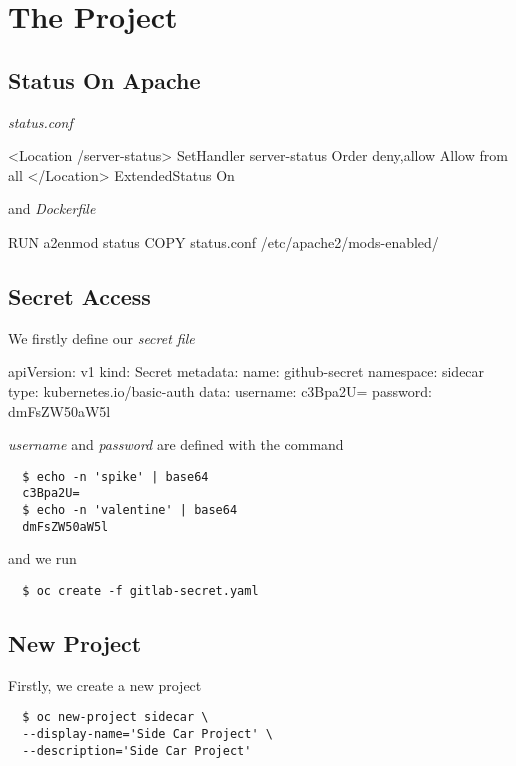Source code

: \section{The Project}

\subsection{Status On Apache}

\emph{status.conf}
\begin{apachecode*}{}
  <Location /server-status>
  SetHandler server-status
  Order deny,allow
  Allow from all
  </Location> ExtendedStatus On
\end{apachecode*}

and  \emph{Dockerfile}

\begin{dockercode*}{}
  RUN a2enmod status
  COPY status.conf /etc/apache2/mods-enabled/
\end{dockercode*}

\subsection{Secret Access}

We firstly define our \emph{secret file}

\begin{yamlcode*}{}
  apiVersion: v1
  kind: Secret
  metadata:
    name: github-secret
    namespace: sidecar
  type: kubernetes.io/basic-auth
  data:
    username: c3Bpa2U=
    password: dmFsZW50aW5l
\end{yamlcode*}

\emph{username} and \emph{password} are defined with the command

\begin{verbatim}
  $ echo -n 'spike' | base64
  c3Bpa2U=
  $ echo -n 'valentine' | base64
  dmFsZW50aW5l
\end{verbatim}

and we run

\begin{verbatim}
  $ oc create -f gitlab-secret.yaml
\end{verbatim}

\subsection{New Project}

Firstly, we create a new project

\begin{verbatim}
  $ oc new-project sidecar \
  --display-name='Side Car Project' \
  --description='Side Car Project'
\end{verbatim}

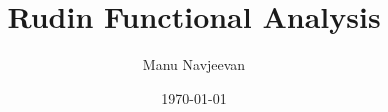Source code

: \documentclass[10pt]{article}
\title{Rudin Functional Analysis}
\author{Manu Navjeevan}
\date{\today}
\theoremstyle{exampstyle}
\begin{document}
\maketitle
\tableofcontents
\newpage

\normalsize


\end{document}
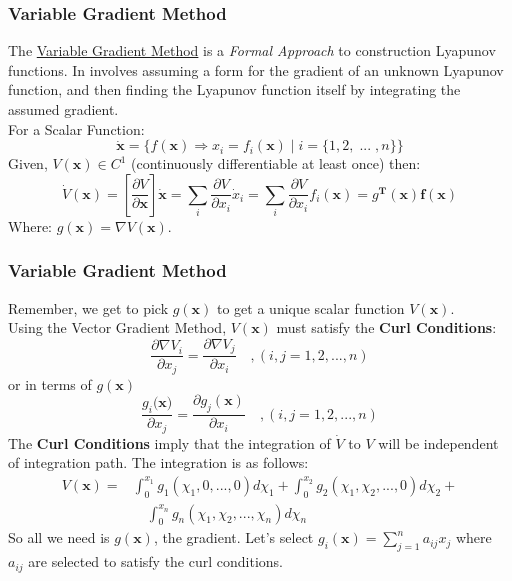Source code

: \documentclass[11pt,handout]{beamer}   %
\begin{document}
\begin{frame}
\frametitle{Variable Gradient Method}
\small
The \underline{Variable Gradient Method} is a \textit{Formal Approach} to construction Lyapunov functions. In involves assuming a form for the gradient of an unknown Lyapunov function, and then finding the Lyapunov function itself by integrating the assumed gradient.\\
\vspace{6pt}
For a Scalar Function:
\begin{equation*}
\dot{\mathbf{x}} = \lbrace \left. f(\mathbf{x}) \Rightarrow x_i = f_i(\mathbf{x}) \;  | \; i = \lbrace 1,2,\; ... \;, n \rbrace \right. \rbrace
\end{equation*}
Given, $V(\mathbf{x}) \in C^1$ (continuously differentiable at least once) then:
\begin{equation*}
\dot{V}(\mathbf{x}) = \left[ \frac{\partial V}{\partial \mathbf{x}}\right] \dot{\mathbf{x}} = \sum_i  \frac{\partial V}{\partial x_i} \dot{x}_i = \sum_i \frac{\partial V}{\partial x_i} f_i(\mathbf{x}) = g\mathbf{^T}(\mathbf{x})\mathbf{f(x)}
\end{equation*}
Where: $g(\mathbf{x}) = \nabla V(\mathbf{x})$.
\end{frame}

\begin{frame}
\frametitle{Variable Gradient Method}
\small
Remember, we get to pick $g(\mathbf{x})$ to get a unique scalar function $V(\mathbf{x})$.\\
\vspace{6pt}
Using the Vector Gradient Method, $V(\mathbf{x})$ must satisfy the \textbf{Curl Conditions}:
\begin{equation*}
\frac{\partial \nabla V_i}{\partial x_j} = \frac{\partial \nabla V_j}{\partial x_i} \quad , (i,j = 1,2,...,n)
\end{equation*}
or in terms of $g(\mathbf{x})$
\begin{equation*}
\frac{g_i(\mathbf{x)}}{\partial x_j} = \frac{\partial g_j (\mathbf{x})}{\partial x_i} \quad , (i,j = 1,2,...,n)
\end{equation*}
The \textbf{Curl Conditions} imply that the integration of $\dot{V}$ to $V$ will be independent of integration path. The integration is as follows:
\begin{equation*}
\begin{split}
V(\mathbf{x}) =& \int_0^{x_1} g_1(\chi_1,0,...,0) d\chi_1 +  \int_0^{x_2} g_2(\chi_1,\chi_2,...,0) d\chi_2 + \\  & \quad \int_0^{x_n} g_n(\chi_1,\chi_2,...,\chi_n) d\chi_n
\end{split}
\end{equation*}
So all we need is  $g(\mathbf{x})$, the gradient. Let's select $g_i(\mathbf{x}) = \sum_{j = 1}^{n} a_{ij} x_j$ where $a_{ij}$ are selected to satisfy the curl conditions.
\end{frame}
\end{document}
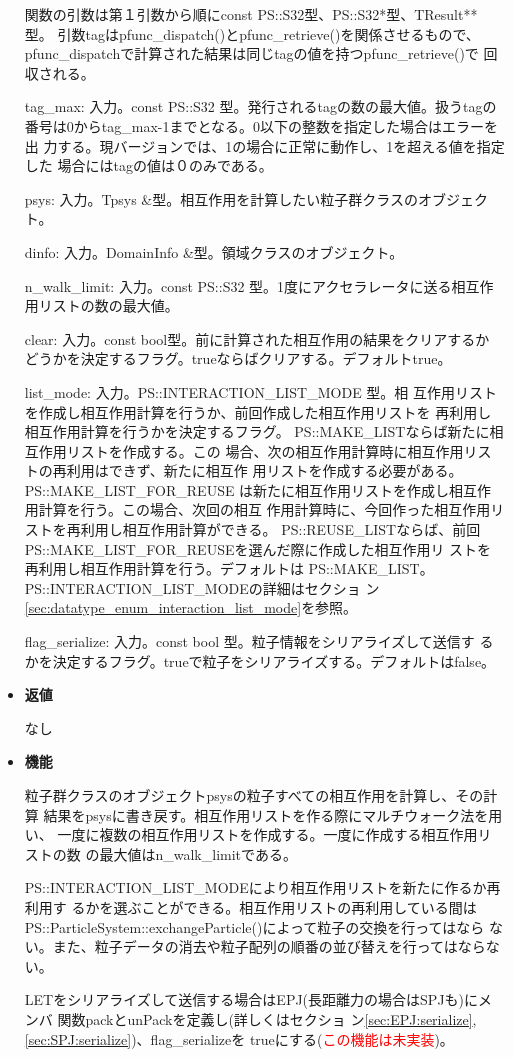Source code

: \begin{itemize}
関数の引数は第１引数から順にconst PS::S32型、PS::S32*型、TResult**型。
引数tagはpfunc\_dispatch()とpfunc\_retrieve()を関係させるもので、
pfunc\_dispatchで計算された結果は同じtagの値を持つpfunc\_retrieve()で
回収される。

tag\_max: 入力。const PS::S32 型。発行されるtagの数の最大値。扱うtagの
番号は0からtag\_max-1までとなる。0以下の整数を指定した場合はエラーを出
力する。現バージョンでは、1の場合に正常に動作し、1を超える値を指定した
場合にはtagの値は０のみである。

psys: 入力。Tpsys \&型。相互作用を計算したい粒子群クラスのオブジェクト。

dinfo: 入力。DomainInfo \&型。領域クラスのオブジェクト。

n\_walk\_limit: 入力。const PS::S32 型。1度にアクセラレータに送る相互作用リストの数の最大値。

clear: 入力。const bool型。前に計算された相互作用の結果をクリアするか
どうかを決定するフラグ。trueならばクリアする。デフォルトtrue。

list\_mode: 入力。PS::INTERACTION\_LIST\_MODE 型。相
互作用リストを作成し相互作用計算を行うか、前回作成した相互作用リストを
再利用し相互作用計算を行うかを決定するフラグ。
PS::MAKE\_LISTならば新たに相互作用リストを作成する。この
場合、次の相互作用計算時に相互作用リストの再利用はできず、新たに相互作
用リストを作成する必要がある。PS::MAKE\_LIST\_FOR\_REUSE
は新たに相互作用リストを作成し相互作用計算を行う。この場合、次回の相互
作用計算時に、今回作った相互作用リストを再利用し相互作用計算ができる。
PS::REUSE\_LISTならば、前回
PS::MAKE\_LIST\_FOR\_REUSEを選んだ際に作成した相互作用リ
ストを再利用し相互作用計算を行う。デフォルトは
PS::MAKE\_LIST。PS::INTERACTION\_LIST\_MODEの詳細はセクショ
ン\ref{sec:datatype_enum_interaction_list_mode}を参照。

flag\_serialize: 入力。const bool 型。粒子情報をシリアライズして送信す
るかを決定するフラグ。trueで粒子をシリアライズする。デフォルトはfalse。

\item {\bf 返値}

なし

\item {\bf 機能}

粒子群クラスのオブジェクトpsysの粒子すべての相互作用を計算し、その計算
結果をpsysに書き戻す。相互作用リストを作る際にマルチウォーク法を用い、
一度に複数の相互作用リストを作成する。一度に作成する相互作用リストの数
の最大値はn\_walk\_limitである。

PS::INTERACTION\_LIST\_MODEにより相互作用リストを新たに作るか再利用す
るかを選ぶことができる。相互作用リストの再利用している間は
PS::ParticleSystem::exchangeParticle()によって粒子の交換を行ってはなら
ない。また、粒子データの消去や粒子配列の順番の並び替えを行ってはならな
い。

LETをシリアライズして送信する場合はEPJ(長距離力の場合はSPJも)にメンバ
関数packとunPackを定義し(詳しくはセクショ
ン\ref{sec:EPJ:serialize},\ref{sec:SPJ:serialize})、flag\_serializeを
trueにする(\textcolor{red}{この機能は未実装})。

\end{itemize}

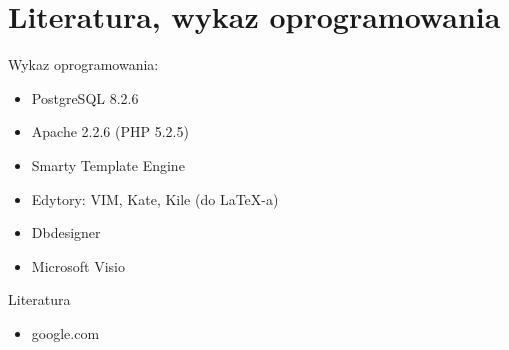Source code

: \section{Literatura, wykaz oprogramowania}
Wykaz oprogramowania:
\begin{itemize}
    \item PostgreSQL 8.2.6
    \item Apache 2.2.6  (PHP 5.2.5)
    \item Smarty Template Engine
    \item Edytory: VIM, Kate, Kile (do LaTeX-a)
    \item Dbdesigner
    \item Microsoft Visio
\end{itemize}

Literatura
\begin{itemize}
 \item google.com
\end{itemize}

____________________

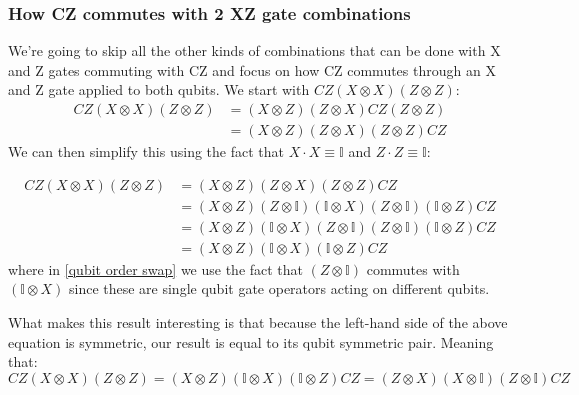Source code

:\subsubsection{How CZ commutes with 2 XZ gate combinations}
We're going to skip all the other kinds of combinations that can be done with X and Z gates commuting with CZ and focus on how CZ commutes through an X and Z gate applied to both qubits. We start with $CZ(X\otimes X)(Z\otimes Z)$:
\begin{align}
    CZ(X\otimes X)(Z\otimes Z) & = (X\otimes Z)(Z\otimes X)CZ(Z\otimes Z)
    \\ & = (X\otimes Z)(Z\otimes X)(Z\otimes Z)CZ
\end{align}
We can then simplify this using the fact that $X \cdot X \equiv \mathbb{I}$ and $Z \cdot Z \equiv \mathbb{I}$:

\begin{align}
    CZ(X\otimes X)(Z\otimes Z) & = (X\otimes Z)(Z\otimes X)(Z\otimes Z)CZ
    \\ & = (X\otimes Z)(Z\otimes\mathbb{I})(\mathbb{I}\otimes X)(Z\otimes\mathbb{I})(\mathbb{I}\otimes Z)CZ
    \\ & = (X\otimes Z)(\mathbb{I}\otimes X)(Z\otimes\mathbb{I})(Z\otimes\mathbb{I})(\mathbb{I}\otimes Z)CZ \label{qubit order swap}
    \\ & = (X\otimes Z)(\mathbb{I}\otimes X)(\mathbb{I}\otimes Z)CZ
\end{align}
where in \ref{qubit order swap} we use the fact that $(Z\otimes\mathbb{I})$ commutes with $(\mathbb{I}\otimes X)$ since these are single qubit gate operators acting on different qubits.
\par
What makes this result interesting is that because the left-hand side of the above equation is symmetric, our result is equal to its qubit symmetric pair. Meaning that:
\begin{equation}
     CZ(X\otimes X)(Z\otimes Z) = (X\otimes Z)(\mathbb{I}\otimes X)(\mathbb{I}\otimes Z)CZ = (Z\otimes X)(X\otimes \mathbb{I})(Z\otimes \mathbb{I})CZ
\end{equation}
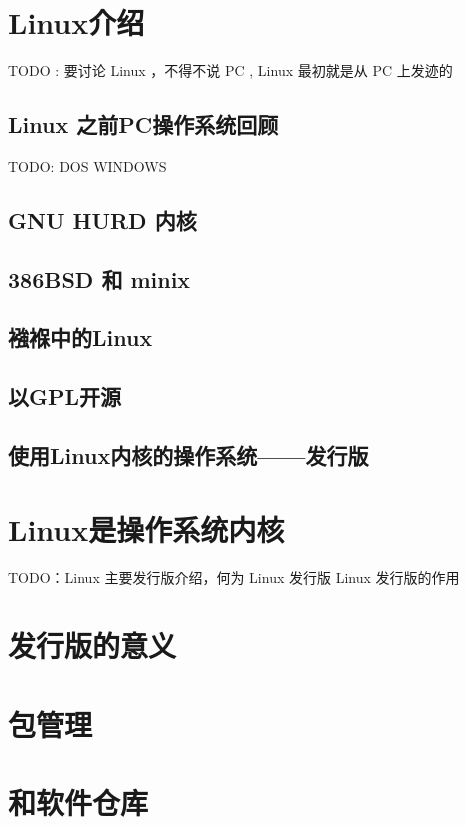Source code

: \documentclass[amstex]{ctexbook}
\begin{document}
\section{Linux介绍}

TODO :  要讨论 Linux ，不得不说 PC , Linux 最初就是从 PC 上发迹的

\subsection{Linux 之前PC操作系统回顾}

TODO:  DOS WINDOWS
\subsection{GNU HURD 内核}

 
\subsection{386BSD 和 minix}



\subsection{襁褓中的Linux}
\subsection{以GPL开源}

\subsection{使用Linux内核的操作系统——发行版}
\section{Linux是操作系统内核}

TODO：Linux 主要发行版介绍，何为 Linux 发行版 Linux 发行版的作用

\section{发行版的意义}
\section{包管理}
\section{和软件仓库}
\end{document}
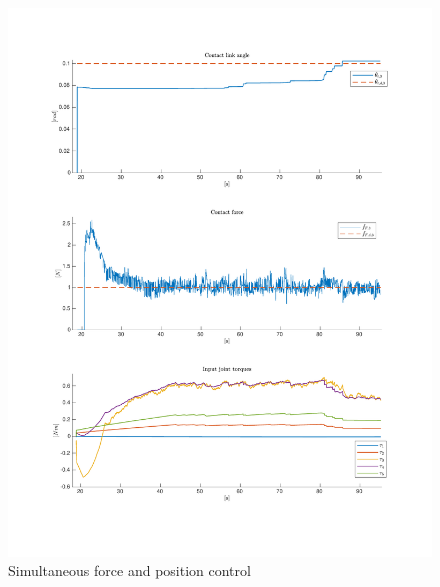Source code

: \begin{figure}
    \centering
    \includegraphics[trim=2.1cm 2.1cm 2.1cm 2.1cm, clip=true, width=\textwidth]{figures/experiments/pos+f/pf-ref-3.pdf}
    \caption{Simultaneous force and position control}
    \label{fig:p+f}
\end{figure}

____________________

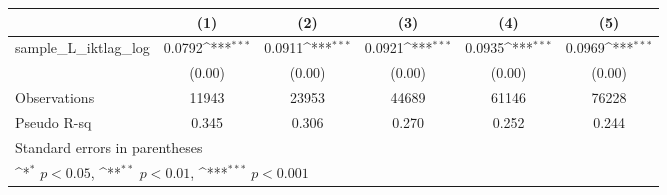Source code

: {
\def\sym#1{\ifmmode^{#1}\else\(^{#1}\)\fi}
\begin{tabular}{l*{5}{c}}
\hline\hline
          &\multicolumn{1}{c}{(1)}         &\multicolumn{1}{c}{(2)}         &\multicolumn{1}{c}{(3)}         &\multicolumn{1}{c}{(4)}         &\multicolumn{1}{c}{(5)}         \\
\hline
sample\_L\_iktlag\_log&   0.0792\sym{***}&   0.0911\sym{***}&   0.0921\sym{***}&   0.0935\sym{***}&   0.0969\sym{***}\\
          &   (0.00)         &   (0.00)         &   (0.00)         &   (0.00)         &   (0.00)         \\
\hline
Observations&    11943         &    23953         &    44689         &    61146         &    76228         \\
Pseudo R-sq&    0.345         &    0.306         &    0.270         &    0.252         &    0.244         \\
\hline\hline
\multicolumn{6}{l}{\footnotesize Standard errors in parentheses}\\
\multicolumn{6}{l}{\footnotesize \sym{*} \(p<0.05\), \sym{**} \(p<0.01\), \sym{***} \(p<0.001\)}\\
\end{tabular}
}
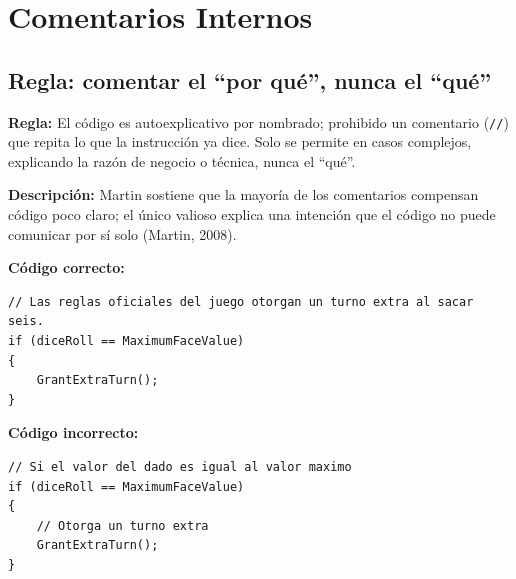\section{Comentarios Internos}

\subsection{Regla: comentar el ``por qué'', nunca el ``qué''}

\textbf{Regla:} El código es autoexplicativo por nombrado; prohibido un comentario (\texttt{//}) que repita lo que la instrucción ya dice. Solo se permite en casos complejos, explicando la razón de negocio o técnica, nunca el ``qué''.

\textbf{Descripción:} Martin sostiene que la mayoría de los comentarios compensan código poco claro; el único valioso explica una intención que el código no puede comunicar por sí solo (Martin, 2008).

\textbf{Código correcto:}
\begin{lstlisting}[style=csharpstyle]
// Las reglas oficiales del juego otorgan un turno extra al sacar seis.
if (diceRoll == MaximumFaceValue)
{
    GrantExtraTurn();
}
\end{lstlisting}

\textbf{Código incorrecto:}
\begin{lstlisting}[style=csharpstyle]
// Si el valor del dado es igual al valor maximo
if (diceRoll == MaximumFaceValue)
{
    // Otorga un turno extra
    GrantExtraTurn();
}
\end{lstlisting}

____________________

The problem ▸ Find how many lines in the data above include the string "commutes", and give that number alone.

Response to this exercise ▸ 3